I'd like every line in the following listing that holds "requestid" copied.

[[ Given entries, beginning ]]

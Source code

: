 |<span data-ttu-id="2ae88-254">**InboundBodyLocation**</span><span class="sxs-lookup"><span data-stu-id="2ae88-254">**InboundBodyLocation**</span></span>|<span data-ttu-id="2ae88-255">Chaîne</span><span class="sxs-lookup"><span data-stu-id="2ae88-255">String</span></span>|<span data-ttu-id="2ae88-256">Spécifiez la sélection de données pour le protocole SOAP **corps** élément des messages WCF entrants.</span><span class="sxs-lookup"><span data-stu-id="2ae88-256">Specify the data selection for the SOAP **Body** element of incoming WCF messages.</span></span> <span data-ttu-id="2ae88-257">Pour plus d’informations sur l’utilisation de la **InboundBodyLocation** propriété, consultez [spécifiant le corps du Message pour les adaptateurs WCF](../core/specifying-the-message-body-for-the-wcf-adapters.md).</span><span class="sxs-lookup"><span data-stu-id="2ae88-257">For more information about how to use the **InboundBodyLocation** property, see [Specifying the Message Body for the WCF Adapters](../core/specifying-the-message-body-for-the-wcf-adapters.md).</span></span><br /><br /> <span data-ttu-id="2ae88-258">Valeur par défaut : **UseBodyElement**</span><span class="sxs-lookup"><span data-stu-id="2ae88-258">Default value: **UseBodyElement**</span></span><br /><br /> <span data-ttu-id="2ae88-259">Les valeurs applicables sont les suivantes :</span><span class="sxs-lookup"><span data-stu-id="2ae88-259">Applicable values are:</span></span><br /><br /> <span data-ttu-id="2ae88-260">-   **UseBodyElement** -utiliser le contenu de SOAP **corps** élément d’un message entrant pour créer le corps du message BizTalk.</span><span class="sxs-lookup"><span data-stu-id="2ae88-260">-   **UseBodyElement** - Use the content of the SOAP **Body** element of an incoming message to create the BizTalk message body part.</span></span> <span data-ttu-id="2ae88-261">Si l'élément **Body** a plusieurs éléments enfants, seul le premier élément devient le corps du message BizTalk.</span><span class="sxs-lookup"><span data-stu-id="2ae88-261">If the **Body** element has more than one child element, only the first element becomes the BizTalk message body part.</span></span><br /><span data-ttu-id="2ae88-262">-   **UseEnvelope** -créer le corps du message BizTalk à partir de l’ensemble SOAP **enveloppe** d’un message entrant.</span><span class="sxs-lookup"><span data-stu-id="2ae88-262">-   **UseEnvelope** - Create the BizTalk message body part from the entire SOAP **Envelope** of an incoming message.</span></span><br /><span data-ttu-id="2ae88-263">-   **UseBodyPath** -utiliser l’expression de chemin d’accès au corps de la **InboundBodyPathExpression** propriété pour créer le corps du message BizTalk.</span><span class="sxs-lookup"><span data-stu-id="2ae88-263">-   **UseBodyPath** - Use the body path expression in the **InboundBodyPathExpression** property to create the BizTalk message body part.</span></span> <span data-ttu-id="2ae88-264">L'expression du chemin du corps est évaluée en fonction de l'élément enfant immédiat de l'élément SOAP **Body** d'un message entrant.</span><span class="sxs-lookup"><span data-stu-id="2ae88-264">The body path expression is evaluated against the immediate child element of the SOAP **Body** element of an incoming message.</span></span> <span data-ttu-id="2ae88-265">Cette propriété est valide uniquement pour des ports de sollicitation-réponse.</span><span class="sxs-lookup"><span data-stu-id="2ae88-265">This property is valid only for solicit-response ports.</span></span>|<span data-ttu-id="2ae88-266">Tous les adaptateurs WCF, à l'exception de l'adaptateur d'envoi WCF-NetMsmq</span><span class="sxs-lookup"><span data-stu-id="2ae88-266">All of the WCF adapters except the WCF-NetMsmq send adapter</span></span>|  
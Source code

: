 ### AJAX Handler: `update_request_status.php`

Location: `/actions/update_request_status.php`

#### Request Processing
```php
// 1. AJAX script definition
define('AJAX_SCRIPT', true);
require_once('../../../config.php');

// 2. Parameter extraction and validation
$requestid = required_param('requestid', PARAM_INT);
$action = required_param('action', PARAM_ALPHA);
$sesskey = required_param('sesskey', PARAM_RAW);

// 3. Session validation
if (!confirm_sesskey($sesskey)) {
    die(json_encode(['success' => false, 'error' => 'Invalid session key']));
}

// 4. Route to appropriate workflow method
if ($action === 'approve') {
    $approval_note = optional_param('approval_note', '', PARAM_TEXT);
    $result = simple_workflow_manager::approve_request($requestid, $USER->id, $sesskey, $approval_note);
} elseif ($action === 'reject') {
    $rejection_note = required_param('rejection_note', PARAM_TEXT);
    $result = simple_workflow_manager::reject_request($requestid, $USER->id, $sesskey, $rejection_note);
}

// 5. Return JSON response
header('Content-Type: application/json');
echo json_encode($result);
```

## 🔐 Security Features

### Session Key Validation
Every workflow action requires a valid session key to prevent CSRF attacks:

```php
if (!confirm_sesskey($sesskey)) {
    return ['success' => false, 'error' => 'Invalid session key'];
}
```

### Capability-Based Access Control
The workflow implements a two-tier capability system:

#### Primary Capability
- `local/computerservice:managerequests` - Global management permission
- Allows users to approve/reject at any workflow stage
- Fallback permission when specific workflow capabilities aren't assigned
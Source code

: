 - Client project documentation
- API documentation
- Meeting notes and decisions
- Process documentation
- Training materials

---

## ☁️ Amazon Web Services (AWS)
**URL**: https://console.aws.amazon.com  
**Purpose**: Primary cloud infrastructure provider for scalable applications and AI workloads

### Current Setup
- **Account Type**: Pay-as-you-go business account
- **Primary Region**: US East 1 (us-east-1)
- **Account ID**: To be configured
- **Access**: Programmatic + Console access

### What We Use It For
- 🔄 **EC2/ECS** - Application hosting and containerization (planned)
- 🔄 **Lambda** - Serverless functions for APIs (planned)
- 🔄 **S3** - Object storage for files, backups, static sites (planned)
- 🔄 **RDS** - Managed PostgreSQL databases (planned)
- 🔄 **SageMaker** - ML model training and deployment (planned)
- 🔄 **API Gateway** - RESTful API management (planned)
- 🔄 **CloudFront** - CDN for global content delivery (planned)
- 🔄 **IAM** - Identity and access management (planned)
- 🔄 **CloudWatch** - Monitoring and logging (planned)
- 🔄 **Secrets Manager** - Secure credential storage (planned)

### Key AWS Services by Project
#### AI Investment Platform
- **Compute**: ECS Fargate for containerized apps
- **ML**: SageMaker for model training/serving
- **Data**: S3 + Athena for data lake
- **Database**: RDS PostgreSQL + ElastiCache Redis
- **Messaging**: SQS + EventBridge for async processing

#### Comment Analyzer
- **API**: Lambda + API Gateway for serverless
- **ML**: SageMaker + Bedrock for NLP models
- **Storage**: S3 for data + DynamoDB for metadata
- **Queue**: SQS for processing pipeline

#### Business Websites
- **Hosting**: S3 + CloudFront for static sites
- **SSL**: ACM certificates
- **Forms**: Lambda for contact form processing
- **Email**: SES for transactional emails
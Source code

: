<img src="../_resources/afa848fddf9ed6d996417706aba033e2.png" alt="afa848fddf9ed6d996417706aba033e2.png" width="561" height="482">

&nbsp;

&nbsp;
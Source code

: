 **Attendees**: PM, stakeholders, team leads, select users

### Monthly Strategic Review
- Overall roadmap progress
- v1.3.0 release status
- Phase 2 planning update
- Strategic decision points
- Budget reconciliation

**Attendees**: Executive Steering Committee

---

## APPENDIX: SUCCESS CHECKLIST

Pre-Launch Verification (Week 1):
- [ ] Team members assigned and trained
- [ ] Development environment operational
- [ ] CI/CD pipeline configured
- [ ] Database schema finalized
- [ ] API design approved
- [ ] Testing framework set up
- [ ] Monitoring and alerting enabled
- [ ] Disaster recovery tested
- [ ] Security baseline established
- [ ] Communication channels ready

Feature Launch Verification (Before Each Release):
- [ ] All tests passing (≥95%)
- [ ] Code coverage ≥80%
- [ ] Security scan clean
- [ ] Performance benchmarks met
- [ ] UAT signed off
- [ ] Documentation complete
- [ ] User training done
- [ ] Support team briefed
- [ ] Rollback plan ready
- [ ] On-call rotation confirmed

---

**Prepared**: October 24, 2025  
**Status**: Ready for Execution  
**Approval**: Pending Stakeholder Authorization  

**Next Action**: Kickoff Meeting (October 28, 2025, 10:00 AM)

[[ Given entries, end ]]

== Response ==
$requestid = required_param('requestid', PARAM_INT);
    $result = simple_workflow_manager::approve_request($requestid, $USER->id, $sesskey, $approval_note);
    $result = simple_workflow_manager::reject_request($requestid, $USER->id, $sesskey, $rejection_note);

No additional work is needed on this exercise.